Herzog de Munich a París… caminando

Por Laura Cabrera.

La editorial Entropía lanzó Del caminar sobre hielo (1978), obra del realizador cinematográfico Werner Herzog, compuesta por crónicas de su viaje a la ciudad francesa a fines 1974, en lo que podría decirse la búsqueda de un milagro. 

 

“Lo que escribí durante el viaje no estuvo pensado para lectores. Ahora, casi cuatro años más tarde, al volver a tomar en mis manos el pequeño anotador, me vi embargado por una rara emoción, y el deseo de mostrarles el texto también a otros, desconocidos, para mí pesó más que la timidez por abrir tanto la puerta a miradas extrañas. Sólo suprimí algunos pasajes muy privados”. Así habla el realizador cinematográfico Werner Herzog de su libro, Del caminar sobre hielo, compuesto por anotaciones personales, casi de diario íntimo, escritas en 1974 y publicadas por primera vez en 1978. La obra fue editada y lanzada hace algunos meses en Argentina por Entropía.

Del caminar sobre hielo pertenece a la literatura de no ficción, esa que fusiona hechos reales con figuras que corresponden al campo de lo literario. Es que en su génesis no existe el hecho de pensar en escribir un libro, ya que fue una experiencia real que intentó guardar en su memoria: la crítica de arte Lotte Eisner, enfermó. Ella en París, Herzog en Munich. El cineasta, preocupado por la situación decidió viajar de allí hasta la ciudad francesa caminando. Creyó que si lo hacía de esa forma ella lo esperaría, se mantendría con vida y le evitaría una gran tristeza al mundo, ya que él consideraba que las personas no estaban preparadas para la pérdida de la mujer que formó a muchos intelectuales de la segunda posguerra.

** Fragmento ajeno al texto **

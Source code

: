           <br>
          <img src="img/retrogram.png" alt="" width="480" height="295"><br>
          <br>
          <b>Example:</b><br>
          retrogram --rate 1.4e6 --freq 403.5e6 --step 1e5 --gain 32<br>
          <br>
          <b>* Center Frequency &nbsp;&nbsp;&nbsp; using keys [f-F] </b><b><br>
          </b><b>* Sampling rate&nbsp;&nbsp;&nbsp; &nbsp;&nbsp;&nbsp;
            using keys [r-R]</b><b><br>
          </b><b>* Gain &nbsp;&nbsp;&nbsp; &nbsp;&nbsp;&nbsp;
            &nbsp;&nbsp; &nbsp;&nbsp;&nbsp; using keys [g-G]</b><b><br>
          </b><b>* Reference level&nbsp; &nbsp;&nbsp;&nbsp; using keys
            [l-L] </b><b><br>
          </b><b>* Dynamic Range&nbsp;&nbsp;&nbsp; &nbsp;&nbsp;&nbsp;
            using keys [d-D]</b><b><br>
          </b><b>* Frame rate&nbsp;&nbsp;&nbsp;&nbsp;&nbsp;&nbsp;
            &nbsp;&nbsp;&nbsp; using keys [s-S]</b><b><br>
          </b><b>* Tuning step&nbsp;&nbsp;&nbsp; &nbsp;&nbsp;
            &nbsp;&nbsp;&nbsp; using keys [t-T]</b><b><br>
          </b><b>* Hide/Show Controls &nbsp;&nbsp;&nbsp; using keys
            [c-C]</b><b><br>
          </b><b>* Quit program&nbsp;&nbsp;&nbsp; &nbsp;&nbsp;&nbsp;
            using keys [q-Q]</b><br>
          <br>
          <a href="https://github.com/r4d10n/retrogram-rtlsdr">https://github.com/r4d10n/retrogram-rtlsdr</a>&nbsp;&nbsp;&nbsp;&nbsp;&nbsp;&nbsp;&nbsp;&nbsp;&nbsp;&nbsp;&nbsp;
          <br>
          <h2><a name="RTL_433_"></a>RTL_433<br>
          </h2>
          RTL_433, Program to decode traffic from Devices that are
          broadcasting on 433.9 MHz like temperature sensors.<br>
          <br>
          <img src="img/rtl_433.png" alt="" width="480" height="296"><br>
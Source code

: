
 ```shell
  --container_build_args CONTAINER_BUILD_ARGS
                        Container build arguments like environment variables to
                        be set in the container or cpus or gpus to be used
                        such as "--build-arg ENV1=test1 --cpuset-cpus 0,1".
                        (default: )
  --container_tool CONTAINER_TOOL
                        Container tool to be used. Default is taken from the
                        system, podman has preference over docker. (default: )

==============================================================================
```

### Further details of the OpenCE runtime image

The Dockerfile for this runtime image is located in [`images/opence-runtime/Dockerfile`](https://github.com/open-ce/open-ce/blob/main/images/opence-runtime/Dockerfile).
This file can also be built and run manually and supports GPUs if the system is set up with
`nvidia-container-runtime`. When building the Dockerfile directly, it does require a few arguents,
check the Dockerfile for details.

Emprendió su viaje con una brújula, abrigo, un bolso y unos zapatos nuevos que creería que serían cómodos. No lo fueron. Pasó frío, lluvias, hambre. Conoció a muchas personas y observó paisajes, todo en poco menos de un mes, todo plasmado en crónicas tan descriptivas que al leerlas uno puede pensarlas en imágenes. El resultado es un libro interesante desde la experiencia contada y desde la forma, tan puntillosa como apasionada en cada relato.

La historia, que tuvo un buen final para Eisner, da como resultado en el papel un riquísimo libro. Es evidente que este Werner esperanzado describió lo vivido desde los sentimientos y desde las experiencias sensoriales, quizá no con el objetivo de que algún otro pueda aproximarse a lo que él vivió sino con el de recordar él mismo aquella historia en otro momento de su vida. Como sea, el resultado es brillante.

Si bien Del caminar sobre hielo se dio a conocer en 1978 y la historia ya es conocida por quienes suelen inclinarse por los libros vinculados al cine, ésta es la primera edición nacional. Sin dudas, esta reedición viene acompañada con el crecimiento de la producción cinematográfica nacional, tanto a nivel independiente como en el circuito más comercial.